[Items from a data source]

/---

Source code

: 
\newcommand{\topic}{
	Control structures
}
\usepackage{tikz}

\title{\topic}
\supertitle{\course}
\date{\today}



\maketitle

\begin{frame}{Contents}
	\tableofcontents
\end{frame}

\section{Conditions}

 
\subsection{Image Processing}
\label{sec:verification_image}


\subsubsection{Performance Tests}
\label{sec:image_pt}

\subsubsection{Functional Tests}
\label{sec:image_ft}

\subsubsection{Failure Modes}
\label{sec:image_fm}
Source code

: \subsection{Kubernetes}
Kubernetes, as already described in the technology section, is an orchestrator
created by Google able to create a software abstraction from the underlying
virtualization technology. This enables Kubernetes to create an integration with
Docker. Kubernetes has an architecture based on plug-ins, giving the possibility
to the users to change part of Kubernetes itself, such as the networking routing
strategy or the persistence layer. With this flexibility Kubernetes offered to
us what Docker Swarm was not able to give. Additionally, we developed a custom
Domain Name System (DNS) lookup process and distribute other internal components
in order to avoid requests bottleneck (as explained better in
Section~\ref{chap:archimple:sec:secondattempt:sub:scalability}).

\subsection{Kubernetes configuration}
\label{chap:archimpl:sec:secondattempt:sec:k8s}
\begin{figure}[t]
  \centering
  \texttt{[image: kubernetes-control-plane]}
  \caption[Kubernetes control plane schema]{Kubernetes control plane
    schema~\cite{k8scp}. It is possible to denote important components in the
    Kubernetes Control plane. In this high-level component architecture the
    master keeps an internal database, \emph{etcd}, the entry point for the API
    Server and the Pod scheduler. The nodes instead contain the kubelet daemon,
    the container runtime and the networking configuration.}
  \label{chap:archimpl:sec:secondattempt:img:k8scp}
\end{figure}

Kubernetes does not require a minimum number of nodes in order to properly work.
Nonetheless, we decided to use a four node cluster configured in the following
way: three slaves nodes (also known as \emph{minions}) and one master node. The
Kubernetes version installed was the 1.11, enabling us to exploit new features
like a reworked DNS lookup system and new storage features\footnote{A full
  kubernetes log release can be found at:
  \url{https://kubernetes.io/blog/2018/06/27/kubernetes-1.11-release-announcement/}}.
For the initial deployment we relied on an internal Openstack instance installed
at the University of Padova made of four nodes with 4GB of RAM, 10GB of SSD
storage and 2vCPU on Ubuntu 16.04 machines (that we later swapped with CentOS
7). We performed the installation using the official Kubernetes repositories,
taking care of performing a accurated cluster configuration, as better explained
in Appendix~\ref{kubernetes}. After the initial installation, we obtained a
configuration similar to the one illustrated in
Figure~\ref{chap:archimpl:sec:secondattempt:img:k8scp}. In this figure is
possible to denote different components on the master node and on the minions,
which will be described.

\---

| WHAT IS REQUIRED |
Wherever the word "Docker" turns up in the records above, copy the line that holds it.

| SOLUTION BELOW |
Docker. Kubernetes has an architecture based on plug-ins, giving the possibility
us what Docker Swarm was not able to give. Additionally, we developed a custom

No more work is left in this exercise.